### Document images with source code
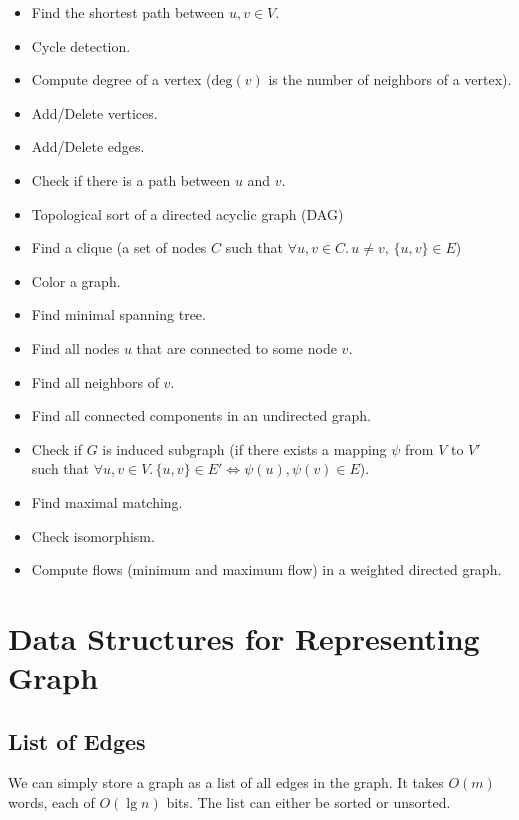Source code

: \begin{multicols*}{2}
    \begin{itemize}
        \item Find the shortest path between $u,v\in V$.
        \item Cycle detection.
        \item Compute degree of a vertex ($\mathrm{deg}(v)$ is the number of neighbors of a vertex).
        \item Add/Delete vertices.
        \item Add/Delete edges.
        \item Check if there is a path between $u$ and $v$.
        \item Topological sort of a directed acyclic graph (DAG)
        \item Find a clique (a set of nodes $C$ such that $\forall u,v \in C.\, u \neq v,\, \{u,v\} \in E$)
        \item Color a graph.
        \item Find minimal spanning tree.
        \item Find all nodes $u$ that are connected to some node $v$.
        \item Find all neighbors of $v$.
        \item Find all connected components in an undirected graph.
        \item Check if $G$ is induced subgraph (if there exists a mapping $\psi$ from $V$ to $V'$ such that $\forall u,v\in V.\, \{u,v\} \in E' \iff \psi(u),\psi(v) \in E$).
        \item Find maximal matching.
        \item Check isomorphism.
        \item Compute flows (minimum and maximum flow) in a weighted directed graph.
    \end{itemize}
\end{multicols*}

\section{Data Structures for Representing Graph}

\subsection{List of Edges}

We can simply store a graph as a list of all edges in the graph. It takes $O(m)$ words, each of $O(\lg n)$ bits. The list can either be sorted or unsorted.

### Instructions for the task
A count alone is required. How many lines in the entries contain the string "neighbors"?

### Result of the exercise
2